Each of the lines below must be written out exactly as shown.

[Exercise inputs — start]

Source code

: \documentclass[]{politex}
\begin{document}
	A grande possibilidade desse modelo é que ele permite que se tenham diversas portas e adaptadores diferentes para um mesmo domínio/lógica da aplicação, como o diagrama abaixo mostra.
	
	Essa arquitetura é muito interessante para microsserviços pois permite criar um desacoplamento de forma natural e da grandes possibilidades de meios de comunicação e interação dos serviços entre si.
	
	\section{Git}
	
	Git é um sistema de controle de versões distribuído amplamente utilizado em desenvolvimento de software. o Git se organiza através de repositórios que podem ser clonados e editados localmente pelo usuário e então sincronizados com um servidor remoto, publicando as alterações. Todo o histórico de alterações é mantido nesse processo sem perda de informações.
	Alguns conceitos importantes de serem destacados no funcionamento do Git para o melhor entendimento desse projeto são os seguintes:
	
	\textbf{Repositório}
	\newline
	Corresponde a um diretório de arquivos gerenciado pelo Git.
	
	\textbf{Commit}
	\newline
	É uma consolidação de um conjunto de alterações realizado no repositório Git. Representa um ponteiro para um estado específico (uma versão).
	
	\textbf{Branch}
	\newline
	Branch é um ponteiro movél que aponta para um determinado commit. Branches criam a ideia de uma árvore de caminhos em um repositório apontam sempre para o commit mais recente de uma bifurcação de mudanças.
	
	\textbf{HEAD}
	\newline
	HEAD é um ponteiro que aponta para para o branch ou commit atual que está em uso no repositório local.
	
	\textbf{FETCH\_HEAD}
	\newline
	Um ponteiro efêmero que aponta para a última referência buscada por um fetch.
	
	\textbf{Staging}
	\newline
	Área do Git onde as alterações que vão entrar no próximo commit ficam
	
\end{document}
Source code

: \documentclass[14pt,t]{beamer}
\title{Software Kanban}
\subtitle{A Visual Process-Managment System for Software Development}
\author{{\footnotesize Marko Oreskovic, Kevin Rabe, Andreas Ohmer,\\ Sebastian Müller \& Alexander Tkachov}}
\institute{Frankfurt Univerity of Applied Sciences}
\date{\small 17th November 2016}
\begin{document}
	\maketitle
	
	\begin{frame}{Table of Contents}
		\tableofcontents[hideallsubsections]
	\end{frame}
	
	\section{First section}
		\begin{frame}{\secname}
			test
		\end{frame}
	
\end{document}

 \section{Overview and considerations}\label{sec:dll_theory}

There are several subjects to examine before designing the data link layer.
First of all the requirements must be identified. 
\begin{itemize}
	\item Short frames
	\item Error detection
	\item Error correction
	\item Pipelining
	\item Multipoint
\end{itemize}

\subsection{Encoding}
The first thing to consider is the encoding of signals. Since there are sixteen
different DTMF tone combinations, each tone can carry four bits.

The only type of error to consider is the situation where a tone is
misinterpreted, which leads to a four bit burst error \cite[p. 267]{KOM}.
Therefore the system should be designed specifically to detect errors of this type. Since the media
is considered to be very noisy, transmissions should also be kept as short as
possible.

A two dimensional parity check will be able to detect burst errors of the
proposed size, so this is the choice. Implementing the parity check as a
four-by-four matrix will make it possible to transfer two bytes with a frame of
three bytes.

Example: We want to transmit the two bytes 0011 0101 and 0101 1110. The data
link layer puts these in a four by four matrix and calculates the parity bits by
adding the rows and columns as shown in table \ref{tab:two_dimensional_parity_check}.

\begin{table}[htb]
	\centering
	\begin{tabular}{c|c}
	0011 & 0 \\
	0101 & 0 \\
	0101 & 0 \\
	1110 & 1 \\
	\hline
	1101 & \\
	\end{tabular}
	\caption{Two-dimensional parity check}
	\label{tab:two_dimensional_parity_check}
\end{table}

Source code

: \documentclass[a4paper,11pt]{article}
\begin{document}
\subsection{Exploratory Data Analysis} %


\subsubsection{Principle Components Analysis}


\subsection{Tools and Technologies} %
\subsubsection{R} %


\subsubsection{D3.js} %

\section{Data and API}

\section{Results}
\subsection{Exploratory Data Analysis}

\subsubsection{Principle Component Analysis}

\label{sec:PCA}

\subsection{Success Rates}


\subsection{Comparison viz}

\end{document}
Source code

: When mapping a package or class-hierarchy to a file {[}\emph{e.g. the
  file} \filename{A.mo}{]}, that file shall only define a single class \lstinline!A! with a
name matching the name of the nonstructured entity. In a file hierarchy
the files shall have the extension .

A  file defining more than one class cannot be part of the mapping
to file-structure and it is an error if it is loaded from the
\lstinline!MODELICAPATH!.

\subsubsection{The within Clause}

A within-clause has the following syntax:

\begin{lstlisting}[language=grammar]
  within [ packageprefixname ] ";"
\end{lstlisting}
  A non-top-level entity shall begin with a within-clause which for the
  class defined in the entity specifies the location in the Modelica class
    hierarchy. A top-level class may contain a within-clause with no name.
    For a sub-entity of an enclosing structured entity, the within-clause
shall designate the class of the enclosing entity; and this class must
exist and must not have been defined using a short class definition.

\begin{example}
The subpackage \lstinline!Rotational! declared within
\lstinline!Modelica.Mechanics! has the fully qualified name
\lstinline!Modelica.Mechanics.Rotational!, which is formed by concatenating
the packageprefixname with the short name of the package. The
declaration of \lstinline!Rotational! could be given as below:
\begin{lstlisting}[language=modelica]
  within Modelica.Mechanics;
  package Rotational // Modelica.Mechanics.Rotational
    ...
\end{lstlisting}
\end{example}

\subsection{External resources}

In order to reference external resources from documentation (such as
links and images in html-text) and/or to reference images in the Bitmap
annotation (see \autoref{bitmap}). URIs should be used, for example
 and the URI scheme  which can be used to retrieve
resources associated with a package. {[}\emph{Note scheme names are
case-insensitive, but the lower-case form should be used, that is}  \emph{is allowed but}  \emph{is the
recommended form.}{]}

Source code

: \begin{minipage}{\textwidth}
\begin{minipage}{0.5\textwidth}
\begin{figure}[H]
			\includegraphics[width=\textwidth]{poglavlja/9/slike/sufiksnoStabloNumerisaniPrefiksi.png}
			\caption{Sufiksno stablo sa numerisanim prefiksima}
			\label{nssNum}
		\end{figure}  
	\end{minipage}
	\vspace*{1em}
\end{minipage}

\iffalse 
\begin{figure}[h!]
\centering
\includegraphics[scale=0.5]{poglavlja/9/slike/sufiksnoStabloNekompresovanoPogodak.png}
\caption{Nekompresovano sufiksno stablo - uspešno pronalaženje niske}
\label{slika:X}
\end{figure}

[Exercise inputs — finish]

[Task answer]:
Source code

: \documentclass[]{politex}
\begin{document}
	A grande possibilidade desse modelo é que ele permite que se tenham diversas portas e adaptadores diferentes para um mesmo domínio/lógica da aplicação, como o diagrama abaixo mostra.
	
	Essa arquitetura é muito interessante para microsserviços pois permite criar um desacoplamento de forma natural e da grandes possibilidades de meios de comunicação e interação dos serviços entre si.
	
	\section{Git}
	
	Git é um sistema de controle de versões distribuído amplamente utilizado em desenvolvimento de software. o Git se organiza através de repositórios que podem ser clonados e editados localmente pelo usuário e então sincronizados com um servidor remoto, publicando as alterações. Todo o histórico de alterações é mantido nesse processo sem perda de informações.
	Alguns conceitos importantes de serem destacados no funcionamento do Git para o melhor entendimento desse projeto são os seguintes:
	
	\textbf{Repositório}
	\newline
	Corresponde a um diretório de arquivos gerenciado pelo Git.
	
	\textbf{Commit}
	\newline
	É uma consolidação de um conjunto de alterações realizado no repositório Git. Representa um ponteiro para um estado específico (uma versão).
	
	\textbf{Branch}
	\newline
	Branch é um ponteiro movél que aponta para um determinado commit. Branches criam a ideia de uma árvore de caminhos em um repositório apontam sempre para o commit mais recente de uma bifurcação de mudanças.
	
	\textbf{HEAD}
	\newline
	HEAD é um ponteiro que aponta para para o branch ou commit atual que está em uso no repositório local.
	
	\textbf{FETCH\_HEAD}
	\newline
	Um ponteiro efêmero que aponta para a última referência buscada por um fetch.
	
	\textbf{Staging}
	\newline
	Área do Git onde as alterações que vão entrar no próximo commit ficam
	
\end{document}
Source code

: \documentclass[14pt,t]{beamer}
\title{Software Kanban}
\subtitle{A Visual Process-Managment System for Software Development}
\author{{\footnotesize Marko Oreskovic, Kevin Rabe, Andreas Ohmer,\\ Sebastian Müller \& Alexander Tkachov}}
\institute{Frankfurt Univerity of Applied Sciences}
\date{\small 17th November 2016}
\begin{document}
	\maketitle
	
	\begin{frame}{Table of Contents}
		\tableofcontents[hideallsubsections]
	\end{frame}
	
	\section{First section}
		\begin{frame}{\secname}
			test
		\end{frame}
	
\end{document}

 \section{Overview and considerations}\label{sec:dll_theory}

There are several subjects to examine before designing the data link layer.
First of all the requirements must be identified. 
\begin{itemize}
	\item Short frames
	\item Error detection
	\item Error correction
	\item Pipelining
	\item Multipoint
\end{itemize}

\subsection{Encoding}
The first thing to consider is the encoding of signals. Since there are sixteen
different DTMF tone combinations, each tone can carry four bits.

The only type of error to consider is the situation where a tone is
misinterpreted, which leads to a four bit burst error \cite[p. 267]{KOM}.
Therefore the system should be designed specifically to detect errors of this type. Since the media
is considered to be very noisy, transmissions should also be kept as short as
possible.

A two dimensional parity check will be able to detect burst errors of the
proposed size, so this is the choice. Implementing the parity check as a
four-by-four matrix will make it possible to transfer two bytes with a frame of
three bytes.

Example: We want to transmit the two bytes 0011 0101 and 0101 1110. The data
link layer puts these in a four by four matrix and calculates the parity bits by
adding the rows and columns as shown in table \ref{tab:two_dimensional_parity_check}.

\begin{table}[htb]
	\centering
	\begin{tabular}{c|c}
	0011 & 0 \\
	0101 & 0 \\
	0101 & 0 \\
	1110 & 1 \\
	\hline
	1101 & \\
	\end{tabular}
	\caption{Two-dimensional parity check}
	\label{tab:two_dimensional_parity_check}
\end{table}

Source code

: \documentclass[a4paper,11pt]{article}
\begin{document}
\subsection{Exploratory Data Analysis} %


\subsubsection{Principle Components Analysis}


\subsection{Tools and Technologies} %
\subsubsection{R} %


\subsubsection{D3.js} %

\section{Data and API}

\section{Results}
\subsection{Exploratory Data Analysis}

\subsubsection{Principle Component Analysis}

\label{sec:PCA}

\subsection{Success Rates}


\subsection{Comparison viz}

\end{document}
Source code

: When mapping a package or class-hierarchy to a file {[}\emph{e.g. the
  file} \filename{A.mo}{]}, that file shall only define a single class \lstinline!A! with a
name matching the name of the nonstructured entity. In a file hierarchy
the files shall have the extension .

A  file defining more than one class cannot be part of the mapping
to file-structure and it is an error if it is loaded from the
\lstinline!MODELICAPATH!.

\subsubsection{The within Clause}

A within-clause has the following syntax:

\begin{lstlisting}[language=grammar]
  within [ packageprefixname ] ";"
\end{lstlisting}
  A non-top-level entity shall begin with a within-clause which for the
  class defined in the entity specifies the location in the Modelica class
    hierarchy. A top-level class may contain a within-clause with no name.
    For a sub-entity of an enclosing structured entity, the within-clause
shall designate the class of the enclosing entity; and this class must
exist and must not have been defined using a short class definition.

\begin{example}
The subpackage \lstinline!Rotational! declared within
\lstinline!Modelica.Mechanics! has the fully qualified name
\lstinline!Modelica.Mechanics.Rotational!, which is formed by concatenating
the packageprefixname with the short name of the package. The
declaration of \lstinline!Rotational! could be given as below:
\begin{lstlisting}[language=modelica]
  within Modelica.Mechanics;
  package Rotational // Modelica.Mechanics.Rotational
    ...
\end{lstlisting}
\end{example}

\subsection{External resources}

In order to reference external resources from documentation (such as
links and images in html-text) and/or to reference images in the Bitmap
annotation (see \autoref{bitmap}). URIs should be used, for example
 and the URI scheme  which can be used to retrieve
resources associated with a package. {[}\emph{Note scheme names are
case-insensitive, but the lower-case form should be used, that is}  \emph{is allowed but}  \emph{is the
recommended form.}{]}

Source code

: \begin{minipage}{\textwidth}
\begin{minipage}{0.5\textwidth}
\begin{figure}[H]
			\includegraphics[width=\textwidth]{poglavlja/9/slike/sufiksnoStabloNumerisaniPrefiksi.png}
			\caption{Sufiksno stablo sa numerisanim prefiksima}
			\label{nssNum}
		\end{figure}  
	\end{minipage}
	\vspace*{1em}
\end{minipage}

\iffalse 
\begin{figure}[h!]
\centering
\includegraphics[scale=0.5]{poglavlja/9/slike/sufiksnoStabloNekompresovanoPogodak.png}
\caption{Nekompresovano sufiksno stablo - uspešno pronalaženje niske}
\label{slika:X}
\end{figure}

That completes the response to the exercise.